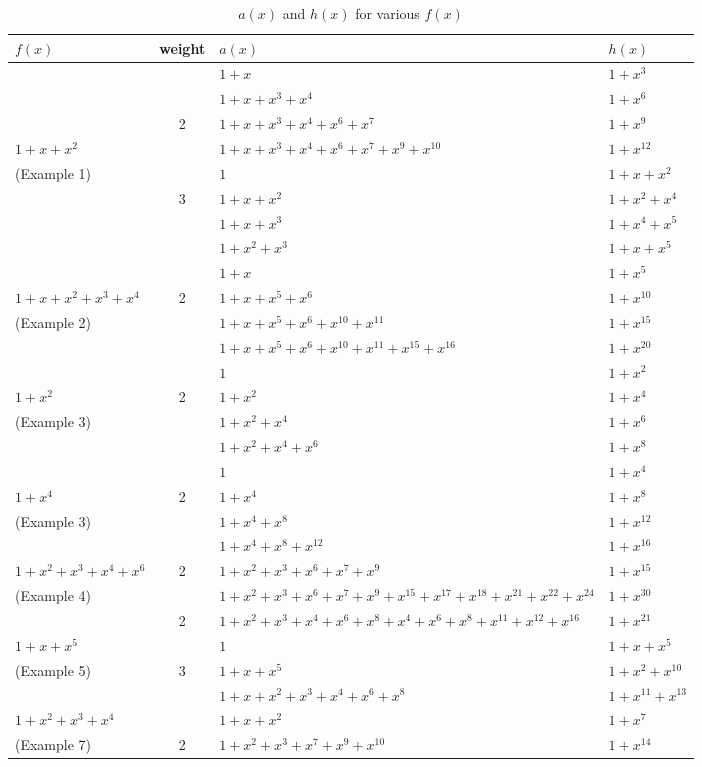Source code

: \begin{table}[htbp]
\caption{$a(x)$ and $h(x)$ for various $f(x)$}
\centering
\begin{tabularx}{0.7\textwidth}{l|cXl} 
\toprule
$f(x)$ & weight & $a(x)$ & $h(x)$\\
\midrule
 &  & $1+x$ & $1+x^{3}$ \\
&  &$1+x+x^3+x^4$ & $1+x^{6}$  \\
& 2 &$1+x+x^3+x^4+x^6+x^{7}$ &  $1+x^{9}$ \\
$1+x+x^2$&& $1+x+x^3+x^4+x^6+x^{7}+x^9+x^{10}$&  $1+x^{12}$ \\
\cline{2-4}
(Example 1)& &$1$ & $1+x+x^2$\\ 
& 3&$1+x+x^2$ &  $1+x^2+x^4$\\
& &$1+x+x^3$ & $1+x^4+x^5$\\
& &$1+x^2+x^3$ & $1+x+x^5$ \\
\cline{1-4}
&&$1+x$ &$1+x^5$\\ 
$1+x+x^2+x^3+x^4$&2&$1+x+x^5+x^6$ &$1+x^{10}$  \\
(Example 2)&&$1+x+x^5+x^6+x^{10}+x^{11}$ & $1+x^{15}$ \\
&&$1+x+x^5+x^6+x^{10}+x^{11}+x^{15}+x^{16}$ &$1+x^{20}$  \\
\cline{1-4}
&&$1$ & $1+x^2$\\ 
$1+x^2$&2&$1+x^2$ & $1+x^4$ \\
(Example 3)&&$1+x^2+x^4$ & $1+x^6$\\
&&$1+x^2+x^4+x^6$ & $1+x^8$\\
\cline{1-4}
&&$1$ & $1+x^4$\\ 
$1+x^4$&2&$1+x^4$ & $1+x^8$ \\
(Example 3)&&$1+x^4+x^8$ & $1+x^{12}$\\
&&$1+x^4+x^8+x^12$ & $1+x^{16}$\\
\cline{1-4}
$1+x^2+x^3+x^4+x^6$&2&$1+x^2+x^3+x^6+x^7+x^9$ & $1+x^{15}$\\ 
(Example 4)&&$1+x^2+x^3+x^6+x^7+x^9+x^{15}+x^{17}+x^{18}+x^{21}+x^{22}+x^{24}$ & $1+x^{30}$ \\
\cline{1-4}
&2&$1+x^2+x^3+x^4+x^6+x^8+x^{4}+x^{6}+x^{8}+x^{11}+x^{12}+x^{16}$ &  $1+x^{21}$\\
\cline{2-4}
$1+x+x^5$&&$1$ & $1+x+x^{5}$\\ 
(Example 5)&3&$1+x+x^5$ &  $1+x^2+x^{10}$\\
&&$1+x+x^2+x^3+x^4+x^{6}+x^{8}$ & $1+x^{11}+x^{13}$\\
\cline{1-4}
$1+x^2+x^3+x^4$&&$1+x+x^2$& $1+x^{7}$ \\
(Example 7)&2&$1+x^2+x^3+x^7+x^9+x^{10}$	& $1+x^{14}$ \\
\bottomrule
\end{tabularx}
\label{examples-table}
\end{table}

## What needs to be done:
Each line in the entries above that includes the string "table" should be extracted.

## Written response:
: \begin{table}[htbp]
\label{examples-table}
\end{table}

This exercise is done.